A wide-ranging UK government-sponsored report from economist John Kay and his team has called for asset managers to have more concentrated portfolios as a way of helping to boost both stewardship and investment returns.
The Kay Review also calls on asset owners and managers – as well as companies themselves – to adopt ‘Good Practice Statements’ that promote stewardship and long-term decision-making.
Kay’s proposals aim to increase engagement by encouraging fund managers to hold portfolios “judged on the basis of long-term absolute performance”.
“Active asset managers should typically have more concentrated portfolios which are more differentiated from each other and from benchmark indices, and regulatory discouragements to such behaviour should be reduced or removed,” the 113-page report states.
The idea is to encourage asset managers to act as “long-term stewards” of less liquid equity portfolios, meaning fund managers can contribute more to UK business – and to their to savers – “through greater involvement with the companies in which they invest”.
Kay is clear: “Good practice in asset management involves substantial ‘active share’, since indexation to a benchmark is a commodity that can be purchased extremely cheaply. Good practice in asset management therefore leads naturally to stewardship activity.”
Concentrated portfolios is an idea that has already taken off at Dutch pension management giants like PGGM and ABP. PGGM runs a €3bn+ responsible equity portfolio, which has a portfolio of 15-20 long-term holdings based on sustainability. And ABP is also putting together an internal ESG oriented €2bn investment portfolio of around 30 stocks called the European Focus Fund Strategy.
Kay says the appointment and monitoring of active asset managers is too often based on short-term relative performance. With this in mind, fund firms should structure managers’ remuneration to align the interests of asset managers with the interests – and timescales – of their clients. The review notes that misalignment of the interests of beneficiaries (who need long-term absolute performance) and managers (concerned about, and monitored on, short-term relative performance) “creates many problems”.As a corollary, Kay suggests that asset owners should also set mandates which focus managers on achieving absolute returns in line with their beneficiaries’ long-term investment objectives.

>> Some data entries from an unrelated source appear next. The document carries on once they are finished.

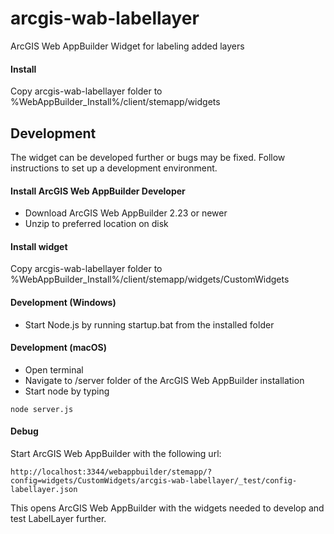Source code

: # arcgis-wab-labellayer
ArcGIS Web AppBuilder Widget for labeling added layers

#### Install
Copy arcgis-wab-labellayer folder to 
%WebAppBuilder_Install%/client/stemapp/widgets

## Development
The widget can be developed further or bugs may be fixed. Follow instructions to set up a development environment.

#### Install ArcGIS Web AppBuilder Developer
- Download ArcGIS Web AppBuilder 2.23 or newer
- Unzip to preferred location on disk

#### Install widget
Copy arcgis-wab-labellayer folder to 
%WebAppBuilder_Install%/client/stemapp/widgets/CustomWidgets

#### Development (Windows)
- Start Node.js by running startup.bat from the installed folder

#### Development (macOS)
- Open terminal
- Navigate to /server folder of the ArcGIS Web AppBuilder installation
- Start node by typing
```
node server.js
```

#### Debug
Start ArcGIS Web AppBuilder with the following url:
```
http://localhost:3344/webappbuilder/stemapp/?config=widgets/CustomWidgets/arcgis-wab-labellayer/_test/config-labellayer.json
```
This opens ArcGIS Web AppBuilder with the widgets needed to develop and test LabelLayer further.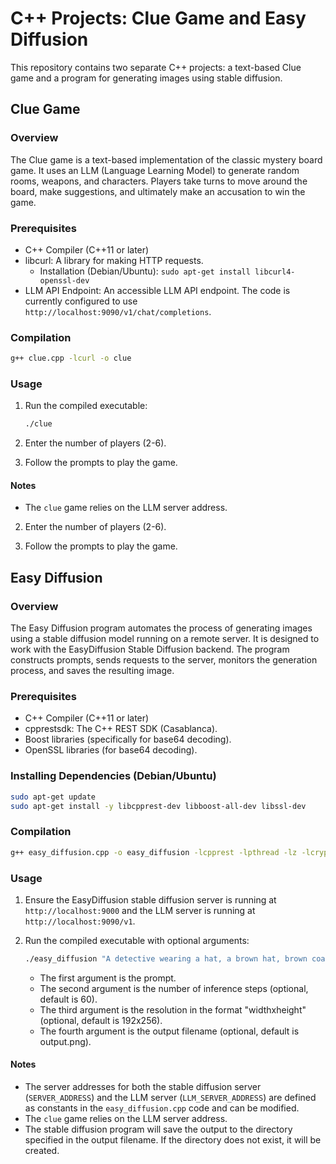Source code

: # C++ Projects: Clue Game and Easy Diffusion

This repository contains two separate C++ projects: a text-based Clue game and a program for generating images using stable diffusion.

## Clue Game

### Overview

The Clue game is a text-based implementation of the classic mystery board game. It uses an LLM (Language Learning Model) to generate random rooms, weapons, and characters. Players take turns to move around the board, make suggestions, and ultimately make an accusation to win the game.

### Prerequisites

*   C++ Compiler (C++11 or later)
*   libcurl:  A library for making HTTP requests.
    *   Installation (Debian/Ubuntu): `sudo apt-get install libcurl4-openssl-dev`
*   LLM API Endpoint: An accessible LLM API endpoint. The code is currently configured to use `http://localhost:9090/v1/chat/completions`.

### Compilation

```bash
g++ clue.cpp -lcurl -o clue
```

### Usage

1.  Run the compiled executable:

    ```bash
    ./clue
    ```

2.  Enter the number of players (2-6).

3.  Follow the prompts to play the game.

#### Notes

*   The `clue` game relies on the LLM server address.

2.  Enter the number of players (2-6).

3.  Follow the prompts to play the game.

## Easy Diffusion

### Overview

The Easy Diffusion program automates the process of generating images using a stable diffusion model running on a remote server. It is designed to work with the EasyDiffusion Stable Diffusion backend. The program constructs prompts, sends requests to the server, monitors the generation process, and saves the resulting image.

### Prerequisites

*   C++ Compiler (C++11 or later)
*   cpprestsdk: The C++ REST SDK (Casablanca).
*   Boost libraries (specifically for base64 decoding).
*   OpenSSL libraries (for base64 decoding).

### Installing Dependencies (Debian/Ubuntu)

```bash
sudo apt-get update
sudo apt-get install -y libcpprest-dev libboost-all-dev libssl-dev
```

### Compilation

```bash
g++ easy_diffusion.cpp -o easy_diffusion -lcpprest -lpthread -lz -lcrypto -lssl
```

### Usage

1.  Ensure the EasyDiffusion stable diffusion server is running at `http://localhost:9000` and the LLM server is running at `http://localhost:9090/v1`.

2.  Run the compiled executable with optional arguments:

    ```bash
    ./easy_diffusion "A detective wearing a hat, a brown hat, brown coat." "25" "512x512" "detective.png"
    ```

    *   The first argument is the prompt.
    *   The second argument is the number of inference steps (optional, default is 60).
    *   The third argument is the resolution in the format "widthxheight" (optional, default is 192x256).
    *   The fourth argument is the output filename (optional, default is output.png).

#### Notes

*   The server addresses for both the stable diffusion server (`SERVER_ADDRESS`) and the LLM server (`LLM_SERVER_ADDRESS`) are defined as constants in the `easy_diffusion.cpp` code and can be modified.
*   The `clue` game relies on the LLM server address.
*   The stable diffusion program will save the output to the directory specified in the output filename. If the directory does not exist, it will be created.
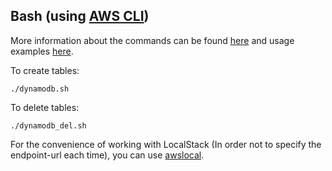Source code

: ## Bash (using [AWS CLI](https://aws.amazon.com/cli/))

More information about the commands can be found [here](https://docs.aws.amazon.com/cli/latest/reference/dynamodb/index.html) and usage examples [here](https://docs.aws.amazon.com/amazondynamodb/latest/developerguide/Tools.CLI.html).


To create tables:
```
./dynamodb.sh
```


To delete tables:
```
./dynamodb_del.sh
```

For the convenience of working with LocalStack (In order not to specify the endpoint-url each time), you can use [awslocal](https://docs.localstack.cloud/user-guide/integrations/aws-cli/).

Among other recommendations is the setting up of an Investor Forum to foster collective engagement by investors with UK companies. This could become the place where companies consult their main shareholders over board appointments.
“Good practice in asset management leads naturally to stewardship”
Kay recommends also that the now two-year old Stewardship Code should be developed to incorporate a more “expansive form” of stewardship, focusing on strategic issues as well as questions of corporate governance.
The review aims to change the culture of market participants. Kay said: “A lack of trust and poorly aligned incentives have helped create a culture of short-termism in our financial markets.
“We must create cultures where business and finance can work together to create high performing companies and earn returns for investors on a sustainable basis.
“This means moving away from a focus on short-term transactions and trading to an environment based on long-term trust relationships.”
UK equity markets and long-term decision making was commissioned by Business Secretary Vince Cable in 2011 and its advisors included Chris Hitchen of Railpen Investments. Among other key recommendations is that companies should cease managing short-term earnings expectations and announcements.
Companies’ quarterly reporting obligations should be removed and “high quality, succinct” narrative reporting should be strongly encouraged.
Another recommendation, building on work done by campaign group Fair Pensions, is for the Law Commission to review the concept of fiduciary duty as applied to investment.
In general, Kay says the “chain of intermediation” in investment should be shortened. Instead, at each stage, relationships should be fewer and deeper.
The government also has a role, in creating a culture of “trust and respect” by making clear the behaviour expected.